>>>

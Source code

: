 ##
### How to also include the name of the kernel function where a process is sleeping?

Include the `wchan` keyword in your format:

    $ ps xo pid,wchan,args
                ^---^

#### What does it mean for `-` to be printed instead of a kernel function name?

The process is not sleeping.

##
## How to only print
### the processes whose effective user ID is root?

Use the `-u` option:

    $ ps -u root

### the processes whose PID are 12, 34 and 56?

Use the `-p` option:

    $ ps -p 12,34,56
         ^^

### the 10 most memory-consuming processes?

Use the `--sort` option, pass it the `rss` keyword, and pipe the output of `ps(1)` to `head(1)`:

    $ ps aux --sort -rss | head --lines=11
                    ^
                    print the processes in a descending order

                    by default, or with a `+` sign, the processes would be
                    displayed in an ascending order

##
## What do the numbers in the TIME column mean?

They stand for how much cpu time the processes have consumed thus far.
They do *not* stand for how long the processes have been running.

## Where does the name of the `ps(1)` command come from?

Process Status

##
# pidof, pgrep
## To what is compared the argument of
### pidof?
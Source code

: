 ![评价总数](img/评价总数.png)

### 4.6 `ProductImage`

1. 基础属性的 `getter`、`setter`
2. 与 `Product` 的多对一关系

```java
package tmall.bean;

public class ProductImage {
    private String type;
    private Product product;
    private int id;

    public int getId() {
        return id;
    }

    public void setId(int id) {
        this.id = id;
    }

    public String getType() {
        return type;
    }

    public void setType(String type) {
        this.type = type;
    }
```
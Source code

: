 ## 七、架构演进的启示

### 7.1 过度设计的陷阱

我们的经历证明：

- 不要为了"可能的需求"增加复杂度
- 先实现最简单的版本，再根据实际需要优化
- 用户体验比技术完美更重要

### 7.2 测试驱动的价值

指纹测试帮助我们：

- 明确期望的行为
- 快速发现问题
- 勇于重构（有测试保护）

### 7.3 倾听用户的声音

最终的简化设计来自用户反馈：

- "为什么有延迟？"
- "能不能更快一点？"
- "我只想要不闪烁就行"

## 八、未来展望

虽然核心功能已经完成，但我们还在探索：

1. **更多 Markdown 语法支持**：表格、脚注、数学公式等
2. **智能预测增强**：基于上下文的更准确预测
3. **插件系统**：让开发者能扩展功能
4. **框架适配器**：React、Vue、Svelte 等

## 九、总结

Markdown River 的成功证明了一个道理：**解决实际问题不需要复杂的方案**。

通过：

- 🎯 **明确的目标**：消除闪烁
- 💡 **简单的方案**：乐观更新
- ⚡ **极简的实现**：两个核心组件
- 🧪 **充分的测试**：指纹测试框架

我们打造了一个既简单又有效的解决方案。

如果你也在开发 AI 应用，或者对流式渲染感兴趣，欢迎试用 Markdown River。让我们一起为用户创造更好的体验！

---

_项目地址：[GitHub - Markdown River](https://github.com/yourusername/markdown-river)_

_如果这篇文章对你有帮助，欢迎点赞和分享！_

<<<

Exercise brief: The stopping point is the line containing "#### What does". Reproduce exactly every line of the material from the first through that one.

Output for this task:
Source code

: ##
### How to also include the name of the kernel function where a process is sleeping?

Include the `wchan` keyword in your format:

    $ ps xo pid,wchan,args
                ^---^

#### What does it mean for `-` to be printed instead of a kernel function name?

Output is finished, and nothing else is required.